Она почти кричала, не думая, что Торгерн не понимает, да и не может понять ее слов. Но то, что произошло, заставило ее замолчать. Этот неукротимый человек бросился перед ней на колени, и так, на коленях, пополз к ней, пытаясь поцеловать ее пыльные башмаки. Все это в страшно перевернутом виде напоминало ночь в Тригондуме, но сейчас она не помнила об этом. Жалость и отвращение выразились на ее лице, отвращение и жалость. Она отпрянула к стене, выкрикнув с отчаянием:

– Да не унижайся ты!

Слова ударили, как обухом. Она не знала, что он понял, но он поднялся с колен и пошел к выходу. От дверей он обернулся, и как-то очень просто сказал:

– Если ты попытаешься меня бросить, я сам тебя убью.

И вышел. Молча, с каменным лицом, она смотрела ему вслед.

IV. Карен (продолжение рукописи)

…потому что я говорю правду, и противоречия ничего не значат. Я могу привести двадцать объяснений, и все они будут правильными.

Осень подошла, и армия готовилась выступить. Стало быть, я снова оказывалась там, где была полгода назад, хотя и выиграла лето, золотое время. Выиграла? А кому от этого стало лучше? Не мне и никому. Там же? Но ведь я была уже не та. Тогда я была преисполнена надежд – теперь увидела их тщету. Однако осознать свою слабость означает также – узнать, где твоя сила.

Но изменилась не только я. Теперь, после нашего последнего разговора, я знала, какие перемены произошли с Торгерном, и были они ужасны. Ужасны, говорю я вам, и в то же время не изменившие его сущности. С виду я снова впадаю в противоречие, но на самом деле это впечатление ложно, и я объясню.

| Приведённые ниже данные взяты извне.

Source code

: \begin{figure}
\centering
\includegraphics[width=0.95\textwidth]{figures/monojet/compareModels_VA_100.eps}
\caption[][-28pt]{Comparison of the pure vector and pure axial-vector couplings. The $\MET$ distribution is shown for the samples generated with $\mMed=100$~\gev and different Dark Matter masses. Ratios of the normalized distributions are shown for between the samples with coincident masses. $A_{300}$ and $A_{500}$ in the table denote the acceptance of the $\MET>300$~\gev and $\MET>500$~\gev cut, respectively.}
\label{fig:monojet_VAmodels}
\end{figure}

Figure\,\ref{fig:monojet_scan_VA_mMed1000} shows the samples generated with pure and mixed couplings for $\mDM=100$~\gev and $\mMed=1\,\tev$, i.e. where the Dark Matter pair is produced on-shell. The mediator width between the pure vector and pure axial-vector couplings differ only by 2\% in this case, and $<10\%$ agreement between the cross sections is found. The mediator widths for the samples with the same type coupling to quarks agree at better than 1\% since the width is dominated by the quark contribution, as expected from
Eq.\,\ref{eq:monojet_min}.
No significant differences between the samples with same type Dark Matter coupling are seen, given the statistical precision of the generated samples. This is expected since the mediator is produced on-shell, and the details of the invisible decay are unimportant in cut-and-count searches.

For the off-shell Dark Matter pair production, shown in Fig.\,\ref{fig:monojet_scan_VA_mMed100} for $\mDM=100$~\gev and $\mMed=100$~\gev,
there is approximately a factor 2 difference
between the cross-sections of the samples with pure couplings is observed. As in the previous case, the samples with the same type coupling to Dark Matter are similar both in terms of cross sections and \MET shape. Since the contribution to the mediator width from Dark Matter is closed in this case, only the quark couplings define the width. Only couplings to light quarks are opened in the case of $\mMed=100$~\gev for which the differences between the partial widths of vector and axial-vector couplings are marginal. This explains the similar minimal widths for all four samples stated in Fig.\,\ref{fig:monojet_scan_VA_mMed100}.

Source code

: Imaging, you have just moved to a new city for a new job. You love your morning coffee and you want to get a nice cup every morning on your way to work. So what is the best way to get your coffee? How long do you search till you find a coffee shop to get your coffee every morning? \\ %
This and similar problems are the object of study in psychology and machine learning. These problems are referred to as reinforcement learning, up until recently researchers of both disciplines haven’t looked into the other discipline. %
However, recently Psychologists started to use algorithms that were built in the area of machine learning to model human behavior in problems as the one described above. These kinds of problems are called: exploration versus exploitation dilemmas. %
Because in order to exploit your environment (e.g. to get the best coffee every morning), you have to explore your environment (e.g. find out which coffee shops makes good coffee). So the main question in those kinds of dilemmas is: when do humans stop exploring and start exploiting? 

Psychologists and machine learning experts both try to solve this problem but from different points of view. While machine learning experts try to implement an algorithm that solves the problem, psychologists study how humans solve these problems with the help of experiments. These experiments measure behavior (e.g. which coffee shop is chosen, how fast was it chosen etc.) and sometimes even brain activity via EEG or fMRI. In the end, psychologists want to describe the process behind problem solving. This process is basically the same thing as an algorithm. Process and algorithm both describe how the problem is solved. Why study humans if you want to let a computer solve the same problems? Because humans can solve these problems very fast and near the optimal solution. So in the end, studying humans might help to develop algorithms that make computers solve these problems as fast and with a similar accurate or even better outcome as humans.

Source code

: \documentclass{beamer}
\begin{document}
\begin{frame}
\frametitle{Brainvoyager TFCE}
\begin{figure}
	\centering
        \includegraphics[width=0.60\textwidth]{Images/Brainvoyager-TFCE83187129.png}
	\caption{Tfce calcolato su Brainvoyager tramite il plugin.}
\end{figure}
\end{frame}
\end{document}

После решающего разговора в Западной башне я могла ожидать для себя самого худшего. Но ничего такого не произошло, в обращении со мной он был мягок, я бы даже сказала – добр, как ни чудовищно это звучит по отношению к подобному человеку, и, размышляя над сим явлением, я поняла – именно отсутствие худшего и было самым худшим! Или, точнее – отпущенное на душу Торгерна количество добра и зла не изменилось. Изменилось их направленность. Если раньше доброе и злое в его душе распределялись в мир беспорядочно, то теперь доброе было устремлено к определенному объекту, то есть, ко мне. Всему прочему миру оставалось злое. И если раньше для него, как и для всех подобных ему, не было разницы между добром и злом, то теперь он это в себе почувствовал. И ему понравилось быть добрым – как он это для себя понимал (а я понимала еще лучше, чем он), – быть мягким, заботливым и все прощать. (Он меня прощает – да от одной этой мысли можно руки на себя наложить!) И это ему легко удавалось, ибо на других людей доброты не тратилось ни грана. Нужды нет, что он грабил, пытал и убивал – он-то ведь про себя знал, что он добрый! Потому что любовь действительно изменила его, только лучше бы она его не меняла, лучше бы он оставался просто негодяем, так, по крайней мере, было бы честнее, чем, вволю налютовавшись и назлобствовавшись, приходить и смотреть на меня собачьими глазами (не страшно, когда волк превращается в собаку, страшно это – «меж волка и собаки»), и тратить на меня то, что накоплено за счет всех людей, тем самым превращая меня в соучастницу. Потому что в этом случае любая содержанка – верх праведности в сравнении со мной. Потому что… Но, скажет взыскательный читатель, что за страсть все объяснять? Потому что я взяла на себя слишком большую ответственность, с самого начала объявив нераскрываемость тайны, и ничего более не должно оставаться недосказанным. И здесь речи быть не может о догадках – ход моих мыслей мучительно подтверждался ходом событий. То, о чем я говорю сейчас, основано на событиях не одного лишь времени подготовки к войне, но и дальнейших. Было отчего прийти в отчаянье, и руки у меня опускались, но глаза-то у меня всегда были открыты, и, наконец, я нашла самое краткое определение относительно сложившегося положения дел. По-настоящему добрым он не стал. И чем больше добра будет тратиться на меня, тем меньше его останется для всех.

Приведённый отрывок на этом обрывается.